### [Task material]

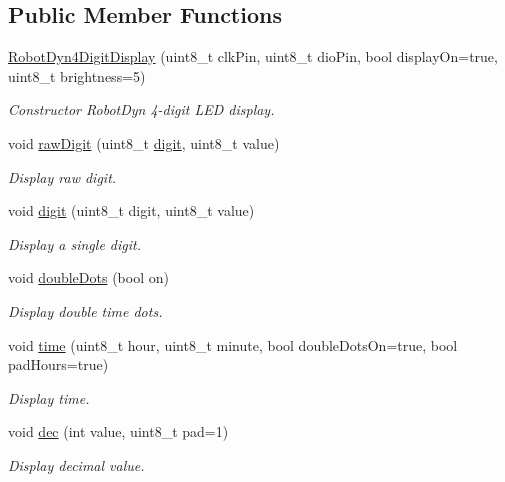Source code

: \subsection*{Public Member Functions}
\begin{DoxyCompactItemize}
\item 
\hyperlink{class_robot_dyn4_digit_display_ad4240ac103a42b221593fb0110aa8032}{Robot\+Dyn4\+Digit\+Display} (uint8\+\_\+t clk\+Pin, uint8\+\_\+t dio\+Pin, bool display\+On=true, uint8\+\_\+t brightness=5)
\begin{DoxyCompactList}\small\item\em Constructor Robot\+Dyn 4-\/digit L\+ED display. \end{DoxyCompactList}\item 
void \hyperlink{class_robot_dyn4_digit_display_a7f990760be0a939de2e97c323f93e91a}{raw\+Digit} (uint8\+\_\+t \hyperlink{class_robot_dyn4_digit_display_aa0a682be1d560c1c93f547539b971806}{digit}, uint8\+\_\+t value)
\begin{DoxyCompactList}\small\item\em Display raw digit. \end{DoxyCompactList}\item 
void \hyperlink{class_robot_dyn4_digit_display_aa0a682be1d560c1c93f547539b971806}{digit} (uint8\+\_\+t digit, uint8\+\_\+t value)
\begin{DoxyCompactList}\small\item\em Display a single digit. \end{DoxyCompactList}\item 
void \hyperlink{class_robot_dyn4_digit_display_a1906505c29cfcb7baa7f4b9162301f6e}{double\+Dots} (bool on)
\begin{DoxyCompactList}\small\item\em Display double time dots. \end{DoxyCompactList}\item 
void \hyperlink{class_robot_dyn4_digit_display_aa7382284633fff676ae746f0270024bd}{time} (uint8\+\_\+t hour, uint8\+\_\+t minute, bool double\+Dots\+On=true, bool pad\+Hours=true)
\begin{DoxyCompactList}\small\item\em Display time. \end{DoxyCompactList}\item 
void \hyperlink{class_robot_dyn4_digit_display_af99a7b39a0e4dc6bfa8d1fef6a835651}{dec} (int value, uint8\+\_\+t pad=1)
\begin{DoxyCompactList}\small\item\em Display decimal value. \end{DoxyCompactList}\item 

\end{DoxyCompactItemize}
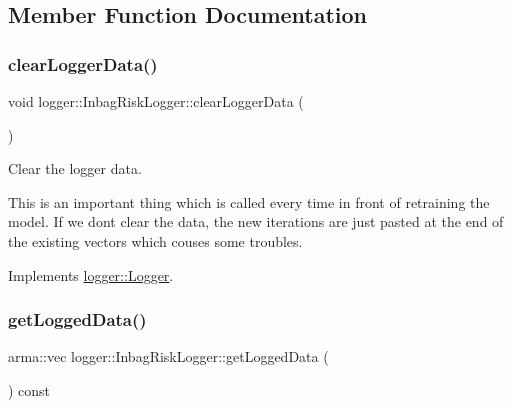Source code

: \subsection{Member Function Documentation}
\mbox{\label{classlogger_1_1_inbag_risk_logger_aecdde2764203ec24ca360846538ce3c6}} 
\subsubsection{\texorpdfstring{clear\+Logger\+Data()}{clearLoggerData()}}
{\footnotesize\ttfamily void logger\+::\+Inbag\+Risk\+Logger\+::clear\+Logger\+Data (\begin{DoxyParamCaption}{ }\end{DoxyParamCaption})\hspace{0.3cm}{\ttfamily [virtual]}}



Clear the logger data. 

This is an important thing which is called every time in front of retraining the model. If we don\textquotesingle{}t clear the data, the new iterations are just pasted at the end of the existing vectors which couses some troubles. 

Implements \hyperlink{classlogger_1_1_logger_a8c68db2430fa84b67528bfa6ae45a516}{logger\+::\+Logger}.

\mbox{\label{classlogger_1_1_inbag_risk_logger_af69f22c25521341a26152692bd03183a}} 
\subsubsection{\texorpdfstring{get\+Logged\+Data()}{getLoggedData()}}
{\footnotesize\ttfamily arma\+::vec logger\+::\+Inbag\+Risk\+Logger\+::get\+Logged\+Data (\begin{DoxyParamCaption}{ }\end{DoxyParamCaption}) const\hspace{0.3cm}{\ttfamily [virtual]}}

### [Description of the task]
Set down every entry word for word, but omit the pictures.

### [Solved exercise]
Source code

: \subsection*{Public Member Functions}
\begin{DoxyCompactItemize}
\item 
\hyperlink{class_robot_dyn4_digit_display_ad4240ac103a42b221593fb0110aa8032}{Robot\+Dyn4\+Digit\+Display} (uint8\+\_\+t clk\+Pin, uint8\+\_\+t dio\+Pin, bool display\+On=true, uint8\+\_\+t brightness=5)
\begin{DoxyCompactList}\small\item\em Constructor Robot\+Dyn 4-\/digit L\+ED display. \end{DoxyCompactList}\item 
void \hyperlink{class_robot_dyn4_digit_display_a7f990760be0a939de2e97c323f93e91a}{raw\+Digit} (uint8\+\_\+t \hyperlink{class_robot_dyn4_digit_display_aa0a682be1d560c1c93f547539b971806}{digit}, uint8\+\_\+t value)
\begin{DoxyCompactList}\small\item\em Display raw digit. \end{DoxyCompactList}\item 
void \hyperlink{class_robot_dyn4_digit_display_aa0a682be1d560c1c93f547539b971806}{digit} (uint8\+\_\+t digit, uint8\+\_\+t value)
\begin{DoxyCompactList}\small\item\em Display a single digit. \end{DoxyCompactList}\item 
void \hyperlink{class_robot_dyn4_digit_display_a1906505c29cfcb7baa7f4b9162301f6e}{double\+Dots} (bool on)
\begin{DoxyCompactList}\small\item\em Display double time dots. \end{DoxyCompactList}\item 
void \hyperlink{class_robot_dyn4_digit_display_aa7382284633fff676ae746f0270024bd}{time} (uint8\+\_\+t hour, uint8\+\_\+t minute, bool double\+Dots\+On=true, bool pad\+Hours=true)
\begin{DoxyCompactList}\small\item\em Display time. \end{DoxyCompactList}\item 
void \hyperlink{class_robot_dyn4_digit_display_af99a7b39a0e4dc6bfa8d1fef6a835651}{dec} (int value, uint8\+\_\+t pad=1)
\begin{DoxyCompactList}\small\item\em Display decimal value. \end{DoxyCompactList}\item 

\end{DoxyCompactItemize}
Source code

: \subsection{Member Function Documentation}
\mbox{\label{classlogger_1_1_inbag_risk_logger_aecdde2764203ec24ca360846538ce3c6}} 
\subsubsection{\texorpdfstring{clear\+Logger\+Data()}{clearLoggerData()}}
{\footnotesize\ttfamily void logger\+::\+Inbag\+Risk\+Logger\+::clear\+Logger\+Data (\begin{DoxyParamCaption}{ }\end{DoxyParamCaption})\hspace{0.3cm}{\ttfamily [virtual]}}



Clear the logger data. 

This is an important thing which is called every time in front of retraining the model. If we don\textquotesingle{}t clear the data, the new iterations are just pasted at the end of the existing vectors which couses some troubles. 

Implements \hyperlink{classlogger_1_1_logger_a8c68db2430fa84b67528bfa6ae45a516}{logger\+::\+Logger}.

\mbox{\label{classlogger_1_1_inbag_risk_logger_af69f22c25521341a26152692bd03183a}} 
\subsubsection{\texorpdfstring{get\+Logged\+Data()}{getLoggedData()}}
{\footnotesize\ttfamily arma\+::vec logger\+::\+Inbag\+Risk\+Logger\+::get\+Logged\+Data (\begin{DoxyParamCaption}{ }\end{DoxyParamCaption}) const\hspace{0.3cm}{\ttfamily [virtual]}}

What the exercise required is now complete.